[Start of section]
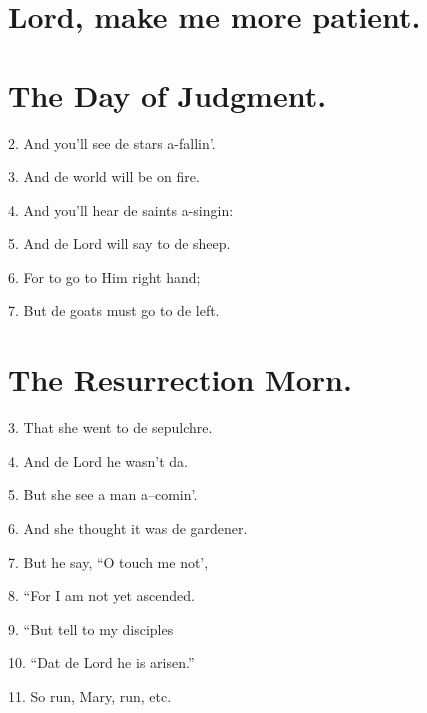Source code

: \documentclass[a5paper,10pt]{book}
\begin{document}
\newpage
\section{Lord, make me more patient.}
\thispagestyle{empty}

\begin{song}

\end{song}

\newpage
\section{The Day of Judgment.}
\thispagestyle{empty}

\begin{song}

\end{song}


\begin{stanza}
\item[2.]
  And you'll see de stars a-fallin'.
\item[3.]
  And de world will be on fire.
\item[4.]
  And you'll hear de saints a-singin:
\item[5.]
  And de Lord will say to de sheep.
\item[6.]
  For to go to Him right hand;
\item[7.]
  But de goats must go to de left.
\end{stanza}


\newpage
\section{The Resurrection Morn.}
\thispagestyle{empty}

\begin{song}
\end{song}

\begin{stanza}
\item[3.]
  That she went to de sepulchre.
\item[4.]
  And de Lord he wasn't da.
\item[5.]
  But she see a man a--comin'.
\item[6.]
  And she thought it was de gardener.
\item[7.]
  But he say, ``O touch me not',
\item[8.]
  ``For I am not yet ascended.
\item[9.]
  ``But tell to my disciples
\item[10.]
  ``Dat de Lord he is arisen.''
\item[11.]
  So run, Mary, run, etc.
\end{stanza}
\end{document}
[End of section]
Try it
Only the lines above that include the word "will" belong in the answer; copy each one.

Exercise output
  And de world will be on fire.
  And de Lord will say to de sheep.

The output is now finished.